I recently started a postdoctoral position and one of my first tasks was to get Sun Grid Engine up and running on our new Xserve cluster. I downloaded the sge-6.1u2 darwin binaries from http://gridengine.sunsource.net/ and then began the installation. The installation scripts are very picky about DNS and hostnames.

In order to install Sun Grid Engine the first step is to install the qmaster. In this case the head node will act as the master and export the Sun Grid Engine installation directory to the nodes via NFS. OS X needed some prodding before it would behave as expected.

Don’t use the automounter via LDAP, for whatever reason it does not work. I created a /Cluster directory and unpacked the Sun Grid Engine tarballs to the /Cluster/sge directory. Share the /Cluster directory on the head node via NFS, but be sure to take the tick out of the three boxes for NFS export and stop sharing via other methods. The path to the root SGE directory needs to be the same on all nodes.

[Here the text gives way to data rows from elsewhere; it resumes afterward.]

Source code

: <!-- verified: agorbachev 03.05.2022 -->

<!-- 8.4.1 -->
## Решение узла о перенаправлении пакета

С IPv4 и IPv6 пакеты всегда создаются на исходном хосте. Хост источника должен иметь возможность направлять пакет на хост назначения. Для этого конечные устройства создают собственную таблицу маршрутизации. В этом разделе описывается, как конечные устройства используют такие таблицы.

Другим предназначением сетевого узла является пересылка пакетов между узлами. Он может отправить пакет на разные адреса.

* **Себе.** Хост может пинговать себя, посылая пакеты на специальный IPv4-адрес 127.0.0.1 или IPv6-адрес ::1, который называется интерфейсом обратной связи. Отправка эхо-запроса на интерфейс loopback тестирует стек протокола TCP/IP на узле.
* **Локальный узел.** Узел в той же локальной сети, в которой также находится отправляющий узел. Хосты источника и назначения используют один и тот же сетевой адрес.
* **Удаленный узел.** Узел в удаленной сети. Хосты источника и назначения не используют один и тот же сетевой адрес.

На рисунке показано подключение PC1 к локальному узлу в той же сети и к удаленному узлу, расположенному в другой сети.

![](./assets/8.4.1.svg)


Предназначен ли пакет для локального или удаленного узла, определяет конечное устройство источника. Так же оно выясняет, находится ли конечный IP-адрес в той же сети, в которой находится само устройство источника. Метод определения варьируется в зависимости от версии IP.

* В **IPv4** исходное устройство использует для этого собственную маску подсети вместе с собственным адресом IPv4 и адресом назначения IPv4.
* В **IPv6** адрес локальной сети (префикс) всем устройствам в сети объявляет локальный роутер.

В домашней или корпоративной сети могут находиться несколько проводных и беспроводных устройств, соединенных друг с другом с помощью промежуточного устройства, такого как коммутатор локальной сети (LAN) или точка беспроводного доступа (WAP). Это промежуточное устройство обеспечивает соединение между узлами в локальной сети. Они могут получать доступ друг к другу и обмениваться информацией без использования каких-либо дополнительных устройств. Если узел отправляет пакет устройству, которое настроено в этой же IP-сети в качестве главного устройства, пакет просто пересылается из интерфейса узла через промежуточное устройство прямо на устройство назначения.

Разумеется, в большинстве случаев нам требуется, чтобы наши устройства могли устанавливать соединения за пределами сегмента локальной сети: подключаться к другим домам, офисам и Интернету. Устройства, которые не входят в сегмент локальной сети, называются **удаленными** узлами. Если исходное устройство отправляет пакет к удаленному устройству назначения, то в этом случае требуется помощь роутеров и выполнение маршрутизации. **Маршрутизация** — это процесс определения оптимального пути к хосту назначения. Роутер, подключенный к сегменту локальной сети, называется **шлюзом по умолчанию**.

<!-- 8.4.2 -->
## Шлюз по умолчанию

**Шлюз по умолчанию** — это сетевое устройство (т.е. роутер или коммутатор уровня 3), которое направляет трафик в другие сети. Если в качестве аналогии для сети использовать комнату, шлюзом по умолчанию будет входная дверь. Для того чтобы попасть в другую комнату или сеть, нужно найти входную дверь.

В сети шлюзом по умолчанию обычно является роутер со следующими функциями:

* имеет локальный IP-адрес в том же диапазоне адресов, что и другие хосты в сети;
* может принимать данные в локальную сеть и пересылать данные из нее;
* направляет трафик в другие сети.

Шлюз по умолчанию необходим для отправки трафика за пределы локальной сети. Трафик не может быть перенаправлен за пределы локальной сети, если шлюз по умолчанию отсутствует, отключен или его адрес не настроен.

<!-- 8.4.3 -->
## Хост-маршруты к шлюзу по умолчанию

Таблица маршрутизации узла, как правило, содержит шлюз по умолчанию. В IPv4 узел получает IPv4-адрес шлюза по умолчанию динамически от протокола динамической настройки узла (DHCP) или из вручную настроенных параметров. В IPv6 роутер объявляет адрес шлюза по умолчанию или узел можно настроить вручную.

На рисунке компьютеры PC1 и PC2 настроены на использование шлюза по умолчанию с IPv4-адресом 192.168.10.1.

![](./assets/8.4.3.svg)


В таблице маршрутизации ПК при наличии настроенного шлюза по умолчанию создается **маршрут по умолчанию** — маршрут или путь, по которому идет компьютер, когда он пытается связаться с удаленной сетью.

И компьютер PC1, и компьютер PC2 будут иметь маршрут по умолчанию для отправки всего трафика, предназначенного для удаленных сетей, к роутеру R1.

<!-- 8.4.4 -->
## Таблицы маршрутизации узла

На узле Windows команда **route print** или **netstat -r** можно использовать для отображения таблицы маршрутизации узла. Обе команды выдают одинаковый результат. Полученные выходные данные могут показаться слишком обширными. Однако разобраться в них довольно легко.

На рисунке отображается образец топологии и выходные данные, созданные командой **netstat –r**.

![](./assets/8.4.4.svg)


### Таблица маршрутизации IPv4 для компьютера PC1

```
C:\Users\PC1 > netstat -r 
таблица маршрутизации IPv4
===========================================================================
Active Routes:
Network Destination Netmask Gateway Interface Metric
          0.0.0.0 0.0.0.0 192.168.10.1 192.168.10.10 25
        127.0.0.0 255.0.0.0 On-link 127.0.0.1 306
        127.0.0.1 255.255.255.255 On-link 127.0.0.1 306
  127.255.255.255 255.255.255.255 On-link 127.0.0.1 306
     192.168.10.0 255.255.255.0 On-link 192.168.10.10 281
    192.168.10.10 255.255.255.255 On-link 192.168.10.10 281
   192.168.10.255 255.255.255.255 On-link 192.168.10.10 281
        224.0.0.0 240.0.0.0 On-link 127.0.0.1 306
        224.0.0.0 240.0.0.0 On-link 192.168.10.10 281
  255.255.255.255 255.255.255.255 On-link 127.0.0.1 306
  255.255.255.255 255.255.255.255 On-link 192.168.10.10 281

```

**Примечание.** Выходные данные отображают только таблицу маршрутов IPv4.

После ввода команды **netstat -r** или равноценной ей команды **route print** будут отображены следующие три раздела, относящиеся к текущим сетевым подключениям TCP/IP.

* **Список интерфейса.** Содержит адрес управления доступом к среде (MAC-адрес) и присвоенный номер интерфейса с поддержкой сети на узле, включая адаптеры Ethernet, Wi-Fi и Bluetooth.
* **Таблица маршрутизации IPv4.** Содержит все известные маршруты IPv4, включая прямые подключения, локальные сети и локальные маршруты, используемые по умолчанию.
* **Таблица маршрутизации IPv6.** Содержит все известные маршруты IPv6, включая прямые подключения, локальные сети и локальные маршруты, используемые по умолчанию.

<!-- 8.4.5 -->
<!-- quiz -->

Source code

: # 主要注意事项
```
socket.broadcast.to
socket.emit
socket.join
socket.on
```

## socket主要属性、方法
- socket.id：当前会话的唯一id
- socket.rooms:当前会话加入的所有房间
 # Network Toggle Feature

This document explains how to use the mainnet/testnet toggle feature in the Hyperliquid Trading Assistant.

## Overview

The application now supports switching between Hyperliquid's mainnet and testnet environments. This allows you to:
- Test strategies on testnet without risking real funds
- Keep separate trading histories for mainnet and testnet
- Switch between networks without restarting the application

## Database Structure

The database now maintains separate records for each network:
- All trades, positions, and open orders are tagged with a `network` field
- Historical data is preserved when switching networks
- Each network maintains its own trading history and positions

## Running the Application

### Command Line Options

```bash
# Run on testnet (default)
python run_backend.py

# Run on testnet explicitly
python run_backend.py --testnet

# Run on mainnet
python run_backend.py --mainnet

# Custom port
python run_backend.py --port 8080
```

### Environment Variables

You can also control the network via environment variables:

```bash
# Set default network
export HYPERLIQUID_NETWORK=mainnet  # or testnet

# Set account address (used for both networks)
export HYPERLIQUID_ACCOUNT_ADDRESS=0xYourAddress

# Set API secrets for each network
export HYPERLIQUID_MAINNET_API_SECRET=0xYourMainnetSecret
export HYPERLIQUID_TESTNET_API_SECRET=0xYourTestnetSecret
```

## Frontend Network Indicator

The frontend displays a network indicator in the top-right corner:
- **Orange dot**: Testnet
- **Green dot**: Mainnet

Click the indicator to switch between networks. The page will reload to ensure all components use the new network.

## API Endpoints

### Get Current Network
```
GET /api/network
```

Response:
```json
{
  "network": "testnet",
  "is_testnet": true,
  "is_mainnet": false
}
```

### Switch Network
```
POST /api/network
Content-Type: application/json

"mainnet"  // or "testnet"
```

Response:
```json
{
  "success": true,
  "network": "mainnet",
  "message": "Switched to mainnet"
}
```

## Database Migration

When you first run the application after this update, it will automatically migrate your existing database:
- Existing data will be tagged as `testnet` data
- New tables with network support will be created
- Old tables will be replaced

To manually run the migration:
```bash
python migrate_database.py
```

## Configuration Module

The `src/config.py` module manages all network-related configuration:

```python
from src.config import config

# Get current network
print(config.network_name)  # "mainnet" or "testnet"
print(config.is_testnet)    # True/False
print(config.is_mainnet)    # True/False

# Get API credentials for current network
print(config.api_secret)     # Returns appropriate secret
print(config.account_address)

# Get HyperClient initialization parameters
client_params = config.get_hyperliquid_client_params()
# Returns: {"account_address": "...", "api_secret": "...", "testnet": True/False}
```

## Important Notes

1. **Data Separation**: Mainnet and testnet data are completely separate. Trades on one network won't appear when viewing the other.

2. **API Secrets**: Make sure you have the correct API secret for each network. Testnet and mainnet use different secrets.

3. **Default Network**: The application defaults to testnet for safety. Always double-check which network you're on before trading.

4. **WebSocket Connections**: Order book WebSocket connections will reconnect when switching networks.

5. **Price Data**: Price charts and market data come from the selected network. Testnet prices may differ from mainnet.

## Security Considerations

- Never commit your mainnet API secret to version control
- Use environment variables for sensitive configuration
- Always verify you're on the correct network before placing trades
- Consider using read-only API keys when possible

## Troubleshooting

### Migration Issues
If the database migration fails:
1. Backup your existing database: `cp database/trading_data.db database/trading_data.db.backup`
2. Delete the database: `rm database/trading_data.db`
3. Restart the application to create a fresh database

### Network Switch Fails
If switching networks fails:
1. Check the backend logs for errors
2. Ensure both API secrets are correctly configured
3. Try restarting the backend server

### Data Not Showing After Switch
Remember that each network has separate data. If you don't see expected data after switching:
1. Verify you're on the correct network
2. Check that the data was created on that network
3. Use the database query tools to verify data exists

Once exported issue the following commands on each node – I used KDE’s Konsole application to send input to all sessions, or Apple Remote Desktop tool can also send the commands to each node. The commands should be run as root or preceded with sudo.

mkdir /Cluster
nicl . -create /mounts/head:\\/Cluster
nicl . -append /mounts/head:\\/Cluster type nfs
nicl . -append /mounts/head:\\/Cluster opts “”
nicl . -append /mounts/head:\\/Cluster dir /Cluster
kill -1 `cat /var/run/automount.pid`

This step tells the automounter about the share and causes it to reread the database in order to mount the share. The next steps are interactive and so Konsole’s send input to all sessions was the most appropriate tool. (I didn’t find a similar program for Mac OS X. Apple Remote Desktop can send scripts, but not in an interactive manner. So I used my Gentoo laptop with KDE.) The sge_qmaster and sge_execd services must be added to /etc/services. Add the following lines to /etc/services on the master and all compute nodes.

sge_qmaster 536/tcp
sge_execd 537/tcp

Due to the master node having two interfaces and using both an internal and an external hostname it is necessary to add the hostnames to the /etc/hosts file and perform some extra configuration on the qmaster. Add the following to the head nodes /etc/hosts file,

10.1.1.1 external external.dns.example
192.168.1.100 head head.cluster.private

Then run the following,

cd /Cluster/sge
export SGE_ROOT=/Cluster/sge
./install_qmaster

This script will interactively set up the qmaster. The node name is “external,” other defaults can be accepted. Once complete it will probably complain a little about hostnames not matching. Classic spooling was chosen along with the standard scheduler. All nodes were added at this step but more can easily be added later.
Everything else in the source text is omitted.